Now for the example on our website that is a combination of human and AI text, Figure 2 reveals that the mixed class now has the highest probability of all 3 classes at 79%, while the classification has been changed to “mix of ai and human”. The highlighting shows the particular sentences which are likely to be AI-generated. Interpreting a number like 98% or 78% is not trivial and requires a discussion about calibration.

Even the most accurate machine learning models make errors, and while GPTZero strives to be the best AI detector available, occasionally our detector is wrong. What’s important in these cases is for users to properly interpret the predicted score. In an ideal scenario, a predicted probability of 79% means that on documents that have similar predictions, the detector is correct 79% of the time. Our most recent model update uses a post-hoc calibration step to ensure that for the most part, our detector is not overconfident in its predictions. While this improves calibration significantly, achieving perfect calibration is nearly impossible. Also, 79% is a value that is missing context, and may still be difficult for a user to interpret. To aid in this interpretation, we now also provide a confidence score which falls into 3 categories of “low”, “medium”, and “high”. The categories are tuned so that the average error rate is less than 1% for the “high” confidence predictions, based on a diverse evaluation dataset used internally, that was never before seen by the model. Average error rate is emphasized because the number of possible documents is vast, varying substantially in tone, content, length, grammatical correctness, logical coherence, and structure. There are combinations of these attributes that may result in significantly lower error rates than 1% at high confidence, while others have a slightly higher error rate. Thus, while it is unlikely for our detector to be incorrect when it makes a high-confidence prediction, especially when predicting high probability values > 98%, we do not encourage punitive actions based solely on the results of a single scan. Instead, a history of scan results should ideally be established, serving as stronger evidence of AI usage. 

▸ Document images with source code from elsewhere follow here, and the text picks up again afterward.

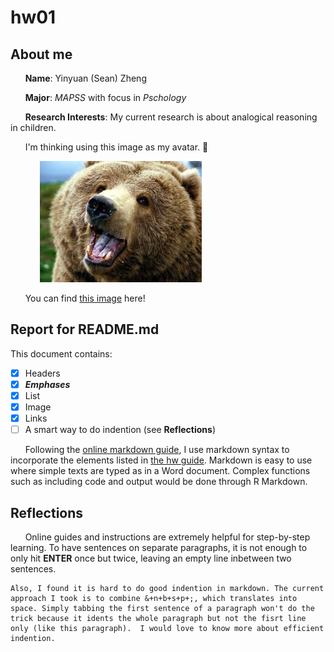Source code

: # hw01
## About me
&nbsp;&nbsp;&nbsp;&nbsp;&nbsp;&nbsp;**Name**: Yinyuan (Sean) Zheng

&nbsp;&nbsp;&nbsp;&nbsp;&nbsp;&nbsp;**Major**: _MAPSS_ with focus in _Pschology_ 

&nbsp;&nbsp;&nbsp;&nbsp;&nbsp;&nbsp;**Research Interests**: My current research is about analogical reasoning in children. 

&nbsp;&nbsp;&nbsp;&nbsp;&nbsp;&nbsp;I'm thinking using this image as my avatar. :thinking:

&nbsp;&nbsp;&nbsp;&nbsp;&nbsp;&nbsp;&nbsp;&nbsp;&nbsp;&nbsp;&nbsp;&nbsp;![avatar](/myavatar.jpeg)

&nbsp;&nbsp;&nbsp;&nbsp;&nbsp;&nbsp;You can find [this image](https://raw.githubusercontent.com/zhengyinyuan/hw01/master/myavatar.jpeg) here!

## Report for README.md 
This document contains:
- [x] Headers 
- [x] _**Emphases**_
- [x] List
- [x] Image
- [x] Links
- [ ] A smart way to do indention (see __Reflections__)

&nbsp;&nbsp;&nbsp;&nbsp;&nbsp;&nbsp;Following the [online markdown guide](https://guides.github.com/features/mastering-markdown/), I use markdown syntax to incorporate the elements listed in [the hw guide](http://cfss.uchicago.edu/hw01_edit-README.html). Markdown is easy to use where simple texts are typed as in a Word document. Complex functions such as including code and output would be done through R Markdown. 

## Reflections

&nbsp;&nbsp;&nbsp;&nbsp;&nbsp;&nbsp;Online guides and instructions are extremely helpful for step-by-step learning. To have sentences on separate paragraphs, it is not enough to only hit __ENTER__ once but twice, leaving an empty line inbetween two sentences. 

    Also, I found it is hard to do good indention in markdown. The current approach I took is to combine &+n+b+s+p+;, which translates into space. Simply tabbing the first sentence of a paragraph won't do the trick because it idents the whole paragraph but not the fisrt line only (like this paragraph).  I would love to know more about efficient indention.
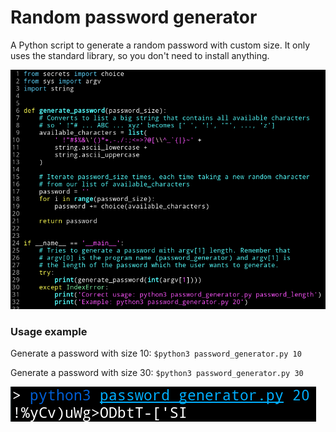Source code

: # Random password generator

A Python script to generate a random password with custom size.
It only uses the standard library, so you don't need to install anything.

![image](script.png)

### Usage example

Generate a password with size 10:
`$python3 password_generator.py 10`

Generate a password with size 30:
`$python3 password_generator.py 30`

![image](example.png)

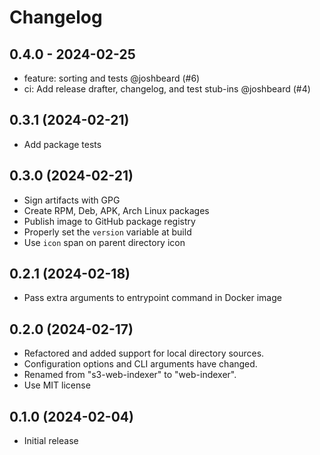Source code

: # Changelog

## 0.4.0 - 2024-02-25

- feature: sorting and tests @joshbeard (#6)
- ci: Add release drafter, changelog, and test stub-ins @joshbeard (#4)

## 0.3.1 (2024-02-21)

* Add package tests

## 0.3.0 (2024-02-21)

* Sign artifacts with GPG
* Create RPM, Deb, APK, Arch Linux packages
* Publish image to GitHub package registry
* Properly set the `version` variable at build
* Use `icon` span on parent directory icon

## 0.2.1 (2024-02-18)

* Pass extra arguments to entrypoint command in Docker image

## 0.2.0 (2024-02-17)

* Refactored and added support for local directory sources.
* Configuration options and CLI arguments have changed.
* Renamed from "s3-web-indexer" to "web-indexer".
* Use MIT license

## 0.1.0 (2024-02-04)

* Initial release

Our team at GPTZero continues to push the boundaries of what’s possible in the realm of detecting AI. Optimizing the fluency of the human-computer interaction which occurs whenever predictions are interpreted is no less important than optimizing the quality of the detector itself. By switching to a new UI that better represents the underlying reality of how a document is composed, detector outputs have a more natural interpretation in terms of the likelihood of being correct, and users are more likely to make responsible decisions based on scan results.